The number of drones now on the market for agricultural uses almost equals the variety of breakfast cereals at the grocery store.
There may be many options for growers and agronomists, but there are basically three body types: multi–rotors, fixed wing and hybrids.
“It (a hybrid) is a vertical take off and launch fixed wing (drone),” said Matthew Johnson, president of M3 Aerial Productions in Manitoba, a drone service provider specializing in the agricultural industry.
“It’s a vertical take-off and launch fixed wing. It’s kind of like the American Osprey plane.”
However, most of the UAVs on the market are either fixed wing or multi-rotor.

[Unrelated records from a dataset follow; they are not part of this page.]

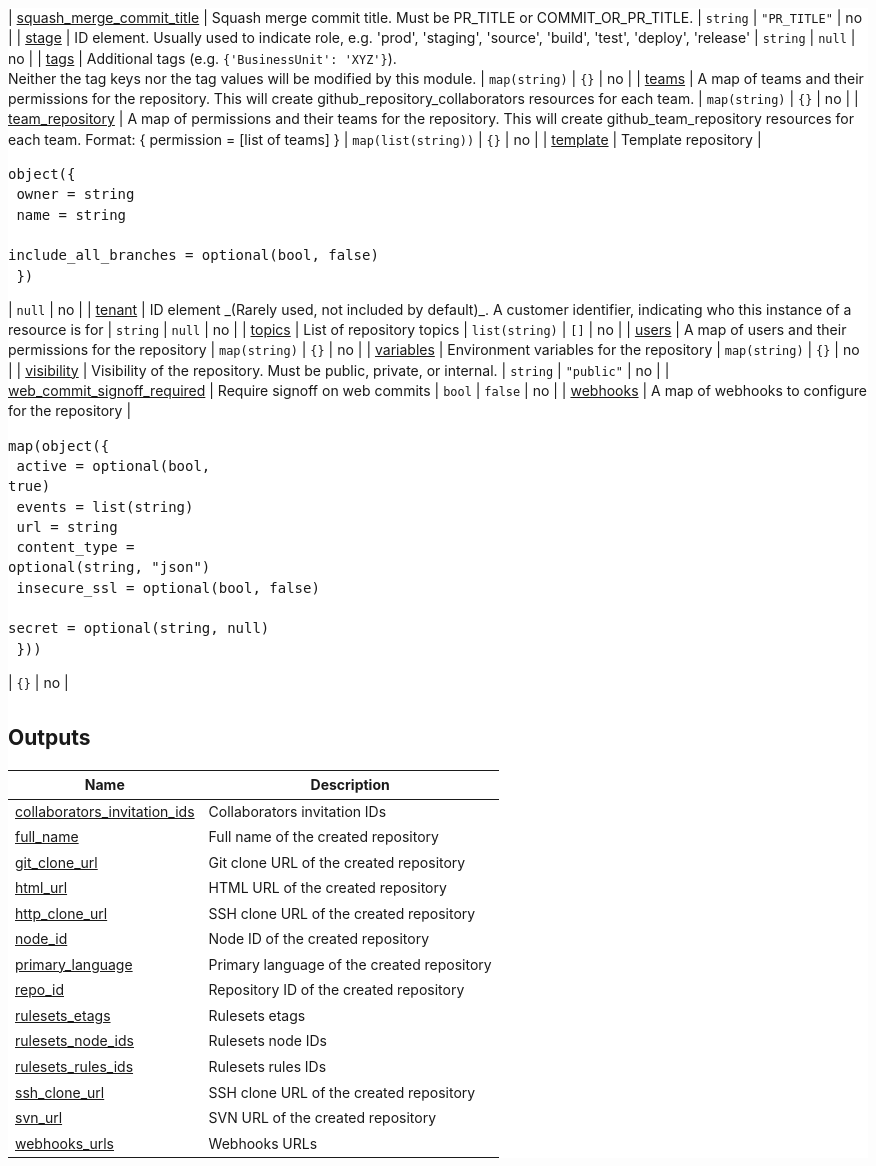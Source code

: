 | <a name="input_squash_merge_commit_title"></a> [squash\_merge\_commit\_title](#input\_squash\_merge\_commit\_title) | Squash merge commit title. Must be PR\_TITLE or COMMIT\_OR\_PR\_TITLE. | `string` | `"PR_TITLE"` | no |
| <a name="input_stage"></a> [stage](#input\_stage) | ID element. Usually used to indicate role, e.g. 'prod', 'staging', 'source', 'build', 'test', 'deploy', 'release' | `string` | `null` | no |
| <a name="input_tags"></a> [tags](#input\_tags) | Additional tags (e.g. `{'BusinessUnit': 'XYZ'}`).<br/>Neither the tag keys nor the tag values will be modified by this module. | `map(string)` | `{}` | no |
| <a name="input_teams"></a> [teams](#input\_teams) | A map of teams and their permissions for the repository. This will create github_repository_collaborators resources for each team. | `map(string)` | `{}` | no |
| <a name="input_team_repository"></a> [team_repository](#input\_team_repository) | A map of permissions and their teams for the repository. This will create github_team_repository resources for each team. Format: { permission = [list of teams] } | `map(list(string))` | `{}` | no |
| <a name="input_template"></a> [template](#input\_template) | Template repository | <pre>object({<br/>    owner                = string<br/>    name                 = string<br/>    include_all_branches = optional(bool, false)<br/>  })</pre> | `null` | no |
| <a name="input_tenant"></a> [tenant](#input\_tenant) | ID element \_(Rarely used, not included by default)\_. A customer identifier, indicating who this instance of a resource is for | `string` | `null` | no |
| <a name="input_topics"></a> [topics](#input\_topics) | List of repository topics | `list(string)` | `[]` | no |
| <a name="input_users"></a> [users](#input\_users) | A map of users and their permissions for the repository | `map(string)` | `{}` | no |
| <a name="input_variables"></a> [variables](#input\_variables) | Environment variables for the repository | `map(string)` | `{}` | no |
| <a name="input_visibility"></a> [visibility](#input\_visibility) | Visibility of the repository. Must be public, private, or internal. | `string` | `"public"` | no |
| <a name="input_web_commit_signoff_required"></a> [web\_commit\_signoff\_required](#input\_web\_commit\_signoff\_required) | Require signoff on web commits | `bool` | `false` | no |
| <a name="input_webhooks"></a> [webhooks](#input\_webhooks) | A map of webhooks to configure for the repository | <pre>map(object({<br/>    active       = optional(bool, true)<br/>    events       = list(string)<br/>    url          = string<br/>    content_type = optional(string, "json")<br/>    insecure_ssl = optional(bool, false)<br/>    secret       = optional(string, null)<br/>  }))</pre> | `{}` | no |

## Outputs

| Name | Description |
|------|-------------|
| <a name="output_collaborators_invitation_ids"></a> [collaborators\_invitation\_ids](#output\_collaborators\_invitation\_ids) | Collaborators invitation IDs |
| <a name="output_full_name"></a> [full\_name](#output\_full\_name) | Full name of the created repository |
| <a name="output_git_clone_url"></a> [git\_clone\_url](#output\_git\_clone\_url) | Git clone URL of the created repository |
| <a name="output_html_url"></a> [html\_url](#output\_html\_url) | HTML URL of the created repository |
| <a name="output_http_clone_url"></a> [http\_clone\_url](#output\_http\_clone\_url) | SSH clone URL of the created repository |
| <a name="output_node_id"></a> [node\_id](#output\_node\_id) | Node ID of the created repository |
| <a name="output_primary_language"></a> [primary\_language](#output\_primary\_language) | Primary language of the created repository |
| <a name="output_repo_id"></a> [repo\_id](#output\_repo\_id) | Repository ID of the created repository |
| <a name="output_rulesets_etags"></a> [rulesets\_etags](#output\_rulesets\_etags) | Rulesets etags |
| <a name="output_rulesets_node_ids"></a> [rulesets\_node\_ids](#output\_rulesets\_node\_ids) | Rulesets node IDs |
| <a name="output_rulesets_rules_ids"></a> [rulesets\_rules\_ids](#output\_rulesets\_rules\_ids) | Rulesets rules IDs |
| <a name="output_ssh_clone_url"></a> [ssh\_clone\_url](#output\_ssh\_clone\_url) | SSH clone URL of the created repository |
| <a name="output_svn_url"></a> [svn\_url](#output\_svn\_url) | SVN URL of the created repository |
| <a name="output_webhooks_urls"></a> [webhooks\_urls](#output\_webhooks\_urls) | Webhooks URLs |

A few companies and drone websites claim that fixed wing drones are best suited for agriculture because they are faster, have a longer flight time and can carry more weight than multi-rotor drones.
For instance, several manufacturers claim that fixed wing drones can fly 45 to 60 minutes and cover 200 to 300 acres in a single flight, depending on conditions.
Johnson uses both fixed wing and multi-rotor drones when he works for farm clients. Is one body type better suited for agriculture?
“I’m going to lean towards saying no,” he said. “It really depends on what you need it for.”
In late April, Johnson used a multi-rotor drone for elevation mapping of 320 acres. It required five flights, and he said a fixed wing drone probably could have done the job in one.
He estimated that fixed wing drones can cover five to eight times more acres in a single flight.
“Depending on the overlap of the images that you are trying to gather,” he said, adding that elevation mapping on bare ground doesn’t require a huge amount of overlap.
“(But) as soon as you have plants in there, which are waving around in the breeze, you have to have a much higher overlap…. So that cuts down the amount of acres you can fly in one flight.”
Flying time and coverage are big pluses for fixed wing drones, but multi-rotors do have advantages. For one, they are simpler for novice operators.
“I would say the multi-rotors are the easiest to use,” Johnson said.
“They can hover. You could feasibly put your controller down and not worry about the drone. Versus the fixed wing, which is always moving and you always have to make sure that it’s responding.”
Felix Weber, president of Ag Business and Crop, which provides crop advice, technological support and drone services for farmers, isn’t convinced that multi-rotors are easier to use than fixed wings.
However, he agreed that both are useful in agriculture.
“The rotary wing is more of an inspection tool,” said Weber, who is based in Palmerston, Ont.
“If you know exactly where you’re going to fly and quickly inspect small areas … then the rotary wing can have its place, or if you map a very small area.”
Johnson and Weber said novice users typically start off with multi-rotor drones because they are less expensive. Plus, many people in the ag sector aren’t sure what to do with drones, so the cheaper options are more appealing.
“They’re getting the lower end, basic systems,” Johnson said.
“I suggest if you have no drone experience, use the multi-rotors and get some experience at capturing imagery.”
Putting the multi-rotor versus fixed wing debate to the side, Johnson said more attention should be given to the sensors attached to the drones.
A camera provides views of a field from a different perspective, but advanced technology such as near-infrared sensors can do much more.
“It’s easy to get fooled into thinking that just having the drone is enough to do everything that you’ve heard that drones can do.”
Weber made a similar comment.
“It’s not about flying the UAV, it’s about having data…. To get the right data, you’ve got to get the right tool.”